How to scrape meta data from a url using HtmlAgilityPack in C#

Posted written by Paul Seal on September 21, 2016 C#

Why is this useful?

I was building a site recently which users could store links to products and pages they like. Presenting those links was boring without the other information like the title, description, keywords and an image.

I could have let the user enter these details manually, but that would make it hard work for them when all they really want to do is add a link to save it and move on. I decided to find a way to get this information from the url automatically, so I came up with this code.
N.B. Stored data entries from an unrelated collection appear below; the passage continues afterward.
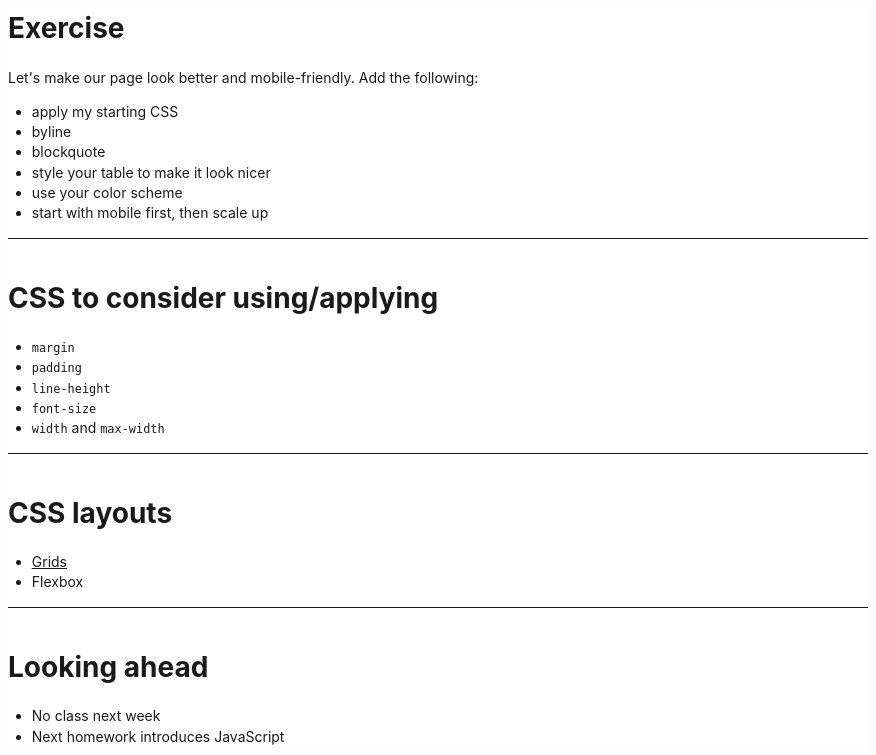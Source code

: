 
# Exercise

Let's make our page look better and mobile-friendly. Add the following:

- apply my starting CSS
- byline
- blockquote
- style your table to make it look nicer
- use your color scheme
- start with mobile first, then scale up

---

# CSS to consider using/applying

- `margin`
- `padding`
- `line-height`
- `font-size`
- `width` and `max-width`

---

# CSS layouts

- [Grids](https://developer.mozilla.org/en-US/docs/Learn/CSS/CSS_layout/Grids)
- Flexbox

---

# Looking ahead

- No class next week
- Next homework introduces JavaScript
Here's an example of it being used

1

A class to hold the information

namespace CodeShare.Library.Models.MetaData
{

    public class MetaInformation
    {
        public bool HasData { get; set; }
        public string Url { get; set; }
        public string Title { get; set; }
        public string Description { get; set; }
        public string Keywords { get; set; }
        public string ImageUrl { get; set; }
        public string SiteName { get; set; }

        public MetaInformation(string url)
        {
            Url = url;
            HasData = false;
        }
 
        public MetaInformation(string url, string title, string description, string keywords, string imageUrl, string siteName)
        {
            Url = url;
            Title = title;
            Description = description;
            Keywords = keywords;
            ImageUrl = imageUrl;
            SiteName = siteName;
        }
    }
}

The code which does the work

using HtmlAgilityPack;

namespace CodeShare.Library.MetaData
{
    public static class MetaScraper
    {
        /// <summary>
        /// Uses HtmlAgilityPack to get the meta information from a url
        /// </summary>
        /// <param name="url"></param>
        /// <returns></returns>
        public static Models.MetaData.MetaInformation GetMetaDataFromUrl(string url)
        {
            // Get the URL specified
            var webGet = new HtmlWeb();
            var document = webGet.Load(url);
            var metaTags = document.DocumentNode.SelectNodes("//meta");
            Models.MetaData.MetaInformation metaInfo = new Models.MetaData.MetaInformation(url);
            if (metaTags != null)
            {
                int matchCount = 0;
                foreach (var tag in metaTags)
                {
                    var tagName = tag.Attributes["name"];
                    var tagContent = tag.Attributes["content"];
                    var tagProperty = tag.Attributes["property"];
                    if (tagName != null &amp;&amp; tagContent != null)
                    {
                        switch (tagName.Value.ToLower())
                        {
                            case "title":
                                metaInfo.Title = tagContent.Value;
                                matchCount++;
                                break;
                            case "description":
                                metaInfo.Description = tagContent.Value;
                                matchCount++;
                                break;
                            case "twitter:title":
                                metaInfo.Title = string.IsNullOrEmpty(metaInfo.Title) ? tagContent.Value : metaInfo.Title;
                                matchCount++;
                                break;
                            case "twitter:description":
                                metaInfo.Description = string.IsNullOrEmpty(metaInfo.Description) ? tagContent.Value : metaInfo.Description;
                                matchCount++;
                                break;
                            case "keywords":
                                metaInfo.Keywords = tagContent.Value;
                                matchCount++;
                                break;
                            case "twitter:image":
                                metaInfo.ImageUrl = string.IsNullOrEmpty(metaInfo.ImageUrl) ? tagContent.Value : metaInfo.ImageUrl;
                                matchCount++;
                                break;
                        }
                    }
                    else if (tagProperty != null &amp;&amp; tagContent != null)
                    {
                        switch (tagProperty.Value.ToLower())
                        {
                            case "og:title":
                                metaInfo.Title = string.IsNullOrEmpty(metaInfo.Title) ? tagContent.Value : metaInfo.Title;
                                matchCount++;
                                break;
                            case "og:description":
                                metaInfo.Description = string.IsNullOrEmpty(metaInfo.Description) ? tagContent.Value : metaInfo.Description;
                                matchCount++;
                                break;
                            case "og:image":
                                metaInfo.ImageUrl = string.IsNullOrEmpty(metaInfo.ImageUrl) ? tagContent.Value : metaInfo.ImageUrl;
                                matchCount++;
                                break;
                        }
                    }
                }
                metaInfo.HasData = matchCount > 0;
            }
            return metaInfo;
        }
    }
}

You can change the case statements to look for the properties you are interested in. This is just my example to get you started.

Hopefully you will find it useful. Feel free to use as you want and share with others.